Closing the “Other” Income Gap
“Ironically, the recession, caused importantly by income and wealth inequalities, has worsened those inequalities. With respect to wealth, that’s in large part because the stock market, the chief source of the net worth of the well-heeled, has recovered smartly from its 2009 trough, while housing values, the only source of the net worth of the middle class, continue to slide, at least by an annual reckoning. But there is another gap of perhaps less significance, but one that itself serves to widen the headlined 1-99-percent gorge.” Sanford Rose
Dolors & Sense
by Sanford Rose
KISSIMMEE Florida—(Weekly Hubris)—7/9/2012—Everybody knows about the big income gap—the much-publicized chasm between the 1 and the 99 percent.
The distribution of income in the US has become progressively more unequal—almost as unequal as in Mexico or Brazil.
Ironically, the recession, caused importantly by income and wealth inequalities, has worsened those inequalities. With respect to wealth, that’s in large part because the stock market, the chief source of the net worth of the well-heeled, has recovered smartly from its 2009 trough, while housing values, the only source of the net worth of the middle class, continue to slide, at least by an annual reckoning.
But there is another gap of perhaps less significance, but one that itself serves to widen the headlined 1-99-percent gorge.
It is the gap between the earnings of the primary care physician and the medical specialist.
The former usually takes in between $100,000 and $150,000 per annum, while many of the latter, especially orthopedists, dermatologists, radiologists and oncologists, walk away with four and five times that figure.
What’s the reason and why should we be concerned about disparities among the privileged? (Incidentally, about one in six of the top 1 percent is a doctor.)
The reason is the dysfunctional Medicare and insurance-company billing system.
Created in a period when testing technology was relatively primitive, and procedures and tests were thought to consume more time and require more work intensity than office visits, the billing system valued the activities (basically a function of skill and time spent) of those who ordered tests, mostly specialists, more highly than those of primary care physicians.
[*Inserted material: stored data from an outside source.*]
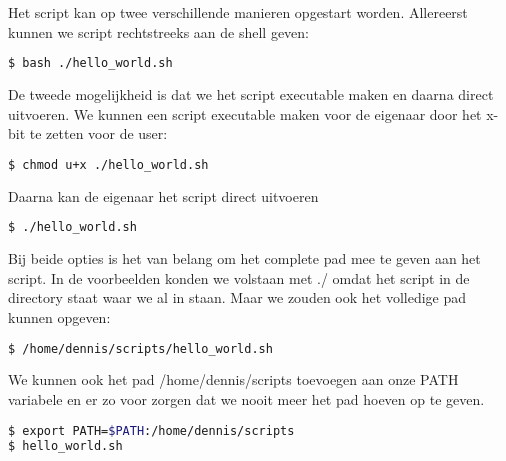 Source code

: Het script kan op twee verschillende manieren opgestart worden. Allereerst kunnen we script rechtstreeks aan de shell geven:
\begin{lstlisting}[language=bash]
$ bash ./hello_world.sh
\end{lstlisting}
De tweede mogelijkheid is dat we het script executable maken en daarna direct uitvoeren. We kunnen een script executable maken voor de eigenaar door het x-bit te zetten voor de user:
\begin{lstlisting}[language=bash]
$ chmod u+x ./hello_world.sh
\end{lstlisting}
Daarna kan de eigenaar het script direct uitvoeren
\begin{lstlisting}[language=bash]
$ ./hello_world.sh
\end{lstlisting}
Bij beide opties is het van belang om het complete pad mee te geven aan het script. In de voorbeelden konden we volstaan met ./ omdat het script in de directory staat waar we al in staan. Maar we zouden ook het volledige pad kunnen opgeven:
\begin{lstlisting}[language=bash]
$ /home/dennis/scripts/hello_world.sh
\end{lstlisting}
We kunnen ook het pad /home/dennis/scripts toevoegen aan onze PATH variabele en er zo voor zorgen dat we nooit meer het pad hoeven op te geven.
\begin{lstlisting}[language=bash]
$ export PATH=$PATH:/home/dennis/scripts
$ hello_world.sh
\end{lstlisting}
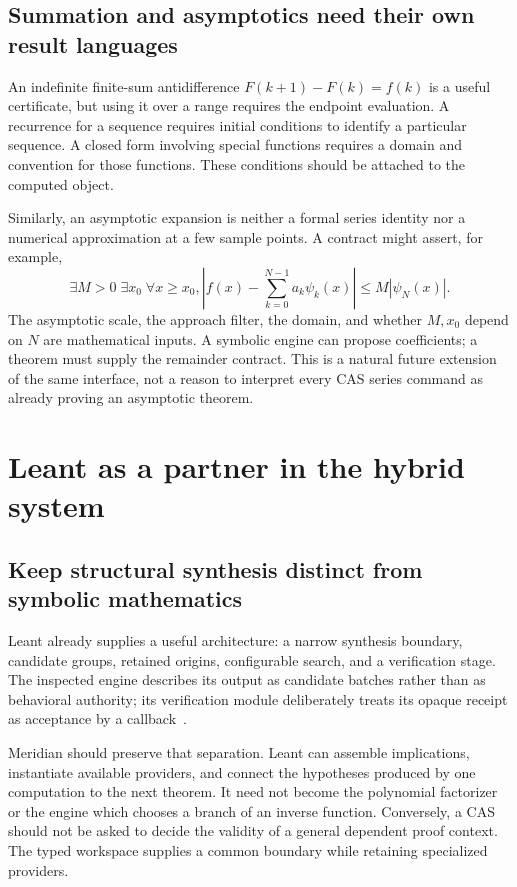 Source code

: \documentclass[11pt,a4paper]{article}
\theoremstyle{remark}
\begin{document}
\subsection{Summation and asymptotics need their own result languages}
An indefinite finite-sum antidifference $F(k+1)-F(k)=f(k)$ is a useful certificate,
but using it over a range requires the endpoint evaluation. A recurrence for a
sequence requires initial conditions to identify a particular sequence.
A closed form involving special functions requires a domain and convention for
those functions. These conditions should be attached to the computed object.

Similarly, an asymptotic expansion is neither a formal series identity nor a
numerical approximation at a few sample points. A contract might assert, for
example,
\[
 \exists M>0\;\exists x_0\;\forall x\ge x_0,
 \left|f(x)-\sum_{k=0}^{N-1}a_k\psi_k(x)\right|
 \le M|\psi_N(x)|.
\]
The asymptotic scale, the approach filter, the domain, and whether $M,x_0$ depend
on $N$ are mathematical inputs. A symbolic engine can propose coefficients;
a theorem must supply the remainder contract. This is a natural future extension
of the same interface, not a reason to interpret every CAS series command as
already proving an asymptotic theorem.

\section{Leant as a partner in the hybrid system}
\label{sec:leant}
\subsection{Keep structural synthesis distinct from symbolic mathematics}
Leant already supplies a useful architecture: a narrow synthesis boundary,
candidate groups, retained origins, configurable search, and a verification
stage. The inspected engine describes its output as candidate batches rather
than as behavioral authority; its verification module deliberately treats its
opaque receipt as acceptance by a callback~\cite{lengine,lverify}.

Meridian should preserve that separation. Leant can assemble implications,
instantiate available providers, and connect the hypotheses produced by one
computation to the next theorem. It need not become the polynomial factorizer
or the engine which chooses a branch of an inverse function. Conversely, a CAS
should not be asked to decide the validity of a general dependent proof context.
The typed workspace supplies a common boundary while retaining specialized
providers.
\end{document}
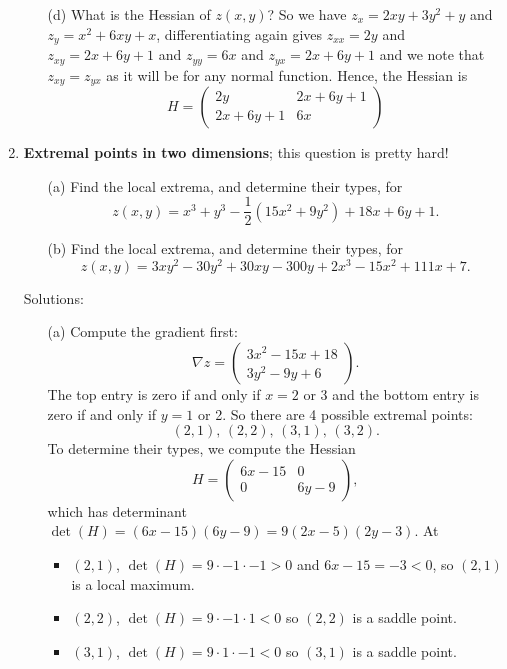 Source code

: \documentclass[11pt,a4paper]{scrartcl}
\begin{document}
\begin{enumerate}
\begin{itemize}
        \item[(d)] What is the Hessian of $z(x,y)$? So we have $z_x=2xy+3y^2+y$ and $z_y=x^2+6xy+x$, differentiating again gives $z_{xx}=2y$ and $z_{xy}=2x+6y+1$ and $z_{yy}=6x$ and $z_{yx}=2x+6y+1$ and we note that $z_{xy}=z_{yx}$ as it will be for any normal function. Hence, the Hessian is
          \begin{equation}
            H=\left(\begin{array}{cc}2y&2x+6y+1\\2x+6y+1&6x\end{array}\right)
          \end{equation}
\end{itemize}

	\item \textbf{Extremal points in two dimensions}; this question is pretty hard!
	\begin{itemize}
		\item[(a)] Find the local extrema, and determine their types, for
		  \[z(x,y) = x^3 + y^3 - \frac{1}{2}(15x^2 + 9y^2) + 18x + 6y + 1.\]
		\item[(b)] Find the local extrema, and determine their types, for
		\[z(x,y) = 3xy^2 - 30y^2 + 30xy - 300y + 2x^3 - 15x^2 + 111x + 7.\]
	\end{itemize}
	Solutions:
	\begin{itemize}
		\item[(a)] Compute the gradient first:
		\[\nabla z = \left(\begin{array}{c}
			3x^2 - 15x + 18 \\
			3y^2 - 9y + 6
		\end{array}\right).\]
		The top entry is zero if and only if $x = 2$ or 3 and the bottom entry is 
		zero if and only if $y = 1$ or 2.
		So there are 4 possible extremal points:
		\[(2,1),\, (2,2),\, (3,1),\, (3,2).\]
		To determine their types, we compute the Hessian
		\[H = \left(\begin{array}{cc}
		6x - 15 & 0 \\
		0 & 6y - 9
		\end{array}\right),\]
		which has determinant $\det(H) = (6x-15)(6y-9) = 9(2x-5)(2y-3)$.
		At
		\begin{itemize}
			\item $(2,1)$, $\det(H) = 9\cdot -1 \cdot -1 > 0$ and $6x - 15 = -3 < 0$, so
			$(2,1)$ is a local maximum.
			\item $(2,2)$, $\det(H) = 9\cdot -1 \cdot 1 < 0$ so $(2,2)$ is a saddle point.
			\item $(3,1)$, $\det(H) = 9\cdot 1 \cdot -1 < 0$ so $(3,1)$ is a saddle point.

\end{itemize}
\end{itemize}
\end{enumerate}
\end{document}
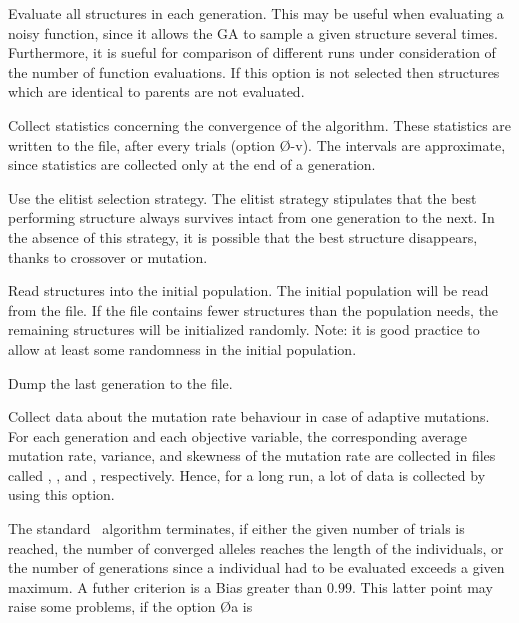 \begin{Enumerate}
%
\item	{} 
	Evaluate all structures in each generation.   
	This may  be  useful  when  evaluating a noisy function, since it
       	allows the GA to sample a given structure several times.  
	Furthermore, it is sueful for comparison of different runs under
	consideration of the number of function evaluations.
	If this option is not selected then structures which are identical 
	to parents are not evaluated.
%
\item	{}
	Collect statistics concerning the  convergence  of
       	the  algorithm.   
	These  statistics are written to the  file, 
	after every  trials (option \O{-v}).   
	The  intervals are  approximate, since statistics are 
	collected only at the end of a generation.  
%
\item	{}
	Use the elitist selection strategy.  
	The elitist strategy  stipulates  that  the  best  
	performing  structure always survives intact from one 
	generation to the next.   
	In the  absence  of this strategy, it is possible that 
	the best structure disappears, thanks to crossover or mutation.
%
\item	{}
	Read structures into the initial population.   
	The initial  population  will  be read from the  file.  
	If the file  contains  fewer  structures  than  the  population
       	needs,  the  remaining  structures  will be initialized randomly.  
	Note: it is good practice to  allow  at  least  some
       	randomness in the initial population.
%
\item	{}
	Dump the last generation to the  file.  
%
\item	{}
	Collect data about the mutation rate behaviour in case of adaptive
	mutations.
	For each generation and each objective variable, the corresponding
	average mutation rate, variance, and skewness of the mutation rate
	are collected in files called , , and 
	, respectively.
	Hence, for a long run, a lot of data is collected by using
	this option.
%
\item	{}
	The standard \GEN\ algorithm terminates, if either the
	given number of trials is reached, the number of converged alleles 
	reaches the length of the individuals, or the number of 
	generations since a individual had to be evaluated exceeds a 
	given maximum. 
	A futher criterion is a Bias greater than $0.99$. 
	This latter point may raise some problems, if the option \O{a} is 

\end{Enumerate}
So they got paid more.
Today, technology has routinized tests (and often also their interpretation), but no one has found a way to automate the standard office visit.
Today, a good PCP (Primary Care Physician) needs at least as much skill as a good specialist.
And, given the aging of patient populations and the as-yet inadequate emphasis on disease prevention, which often requires the intercession of an authority figure who can gradually work to modify unhealthy behaviors, the good PCP generally should be scheduling longer office visits than his specialist colleagues.
So he should be getting paid as much as, or more than, they. But, since the specialists still control the billing committees (and the government doesn’t want to open the proverbial Pandora’s box), he doesn’t.
The medical reaction to this circumstance is, as might be expected, twofold. First, the most promising medical students shun primary care. And, second, those already in it are driven to offset unattractively low per-capita payments by maximizing office throughput.
Neither approach serves the interests of the country, which thereby suffers from a dearth of talent in the area of preventive medicine, and of its poorest citizens who, lacking basic health information, have the greatest need for qualified primary care.
Narrowing the income gap within the medical community will serve both to trim overall health costs and, by improving health outcomes for the poorer segments in the economy, help them to bid for a bigger share of the income pie.